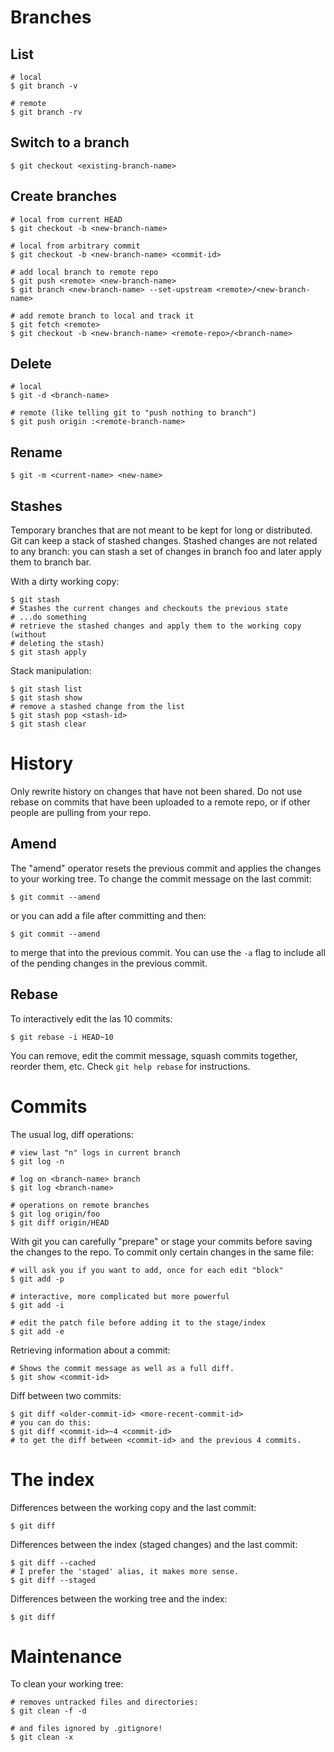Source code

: # Branches

## List

    # local
    $ git branch -v

    # remote
    $ git branch -rv

## Switch to a branch

    $ git checkout <existing-branch-name>

## Create branches

    # local from current HEAD
    $ git checkout -b <new-branch-name>

    # local from arbitrary commit
    $ git checkout -b <new-branch-name> <commit-id>

    # add local branch to remote repo
    $ git push <remote> <new-branch-name>
    $ git branch <new-branch-name> --set-upstream <remote>/<new-branch-name>

    # add remote branch to local and track it
    $ git fetch <remote>
    $ git checkout -b <new-branch-name> <remote-repo>/<branch-name>

## Delete

    # local
    $ git -d <branch-name>

    # remote (like telling git to "push nothing to branch")
    $ git push origin :<remote-branch-name>

## Rename

    $ git -m <current-name> <new-name>

## Stashes

Temporary branches that are not meant to be kept for long or distributed. Git
can keep a stack of stashed changes. Stashed changes are not related to any
branch: you can stash a set of changes in branch foo and later apply them to
branch bar.

With a dirty working copy: 

    $ git stash
    # Stashes the current changes and checkouts the previous state
    # ...do something
    # retrieve the stashed changes and apply them to the working copy (without
    # deleting the stash)
    $ git stash apply

Stack manipulation:

    $ git stash list
    $ git stash show
    # remove a stashed change from the list
    $ git stash pop <stash-id>
    $ git stash clear

# History

Only rewrite history on changes that have not been shared. Do not use rebase
on commits that have been uploaded to a remote repo, or if other people are
pulling from your repo.

## Amend

The "amend" operator resets the previous commit and applies the changes to
your working tree. To change the commit message on the last commit:

    $ git commit --amend

or you can add a file after committing and then:

    $ git commit --amend

to merge that into the previous commit. You can use the `-a` flag to include
all of the pending changes in the previous commit.

## Rebase

To interactively edit the las 10 commits:

    $ git rebase -i HEAD~10

You can remove, edit the commit message, squash commits together, reorder
them, etc. Check `git help rebase` for instructions.

# Commits

The usual log, diff operations:

    # view last "n" logs in current branch
    $ git log -n

    # log on <branch-name> branch
    $ git log <branch-name>

    # operations on remote branches
    $ git log origin/foo
    $ git diff origin/HEAD

With git you can carefully "prepare" or stage your commits before saving the
changes to the repo. To commit only certain changes in the same file:

    # will ask you if you want to add, once for each edit "block"
    $ git add -p

    # interactive, more complicated but more powerful
    $ git add -i

    # edit the patch file before adding it to the stage/index
    $ git add -e

Retrieving information about a commit:

    # Shows the commit message as well as a full diff.
    $ git show <commit-id>

Diff between two commits:

    $ git diff <older-commit-id> <more-recent-commit-id>
    # you can do this:
    $ git diff <commit-id>~4 <commit-id>
    # to get the diff between <commit-id> and the previous 4 commits.

# The index

Differences between the working copy and the last commit:

    $ git diff

Differences between the index (staged changes) and the last commit:

    $ git diff --cached
    # I prefer the 'staged' alias, it makes more sense.
    $ git diff --staged

Differences between the working tree and the index:

    $ git diff

# Maintenance

To clean your working tree:

    # removes untracked files and directories:
    $ git clean -f -d

    # and files ignored by .gitignore!
    $ git clean -x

┄┄┄┄┄┄┄┄┄┄

● **Task**:
Everything above from the line containing "# ...do something" down to the line containing "git stash clear" should be copied exactly, both end lines included, and nothing else.

● **Exercise answer**:
    # ...do something
    # retrieve the stashed changes and apply them to the working copy (without
    # deleting the stash)
    $ git stash apply

Stack manipulation:

    $ git stash list
    $ git stash show
    # remove a stashed change from the list
    $ git stash pop <stash-id>
    $ git stash clear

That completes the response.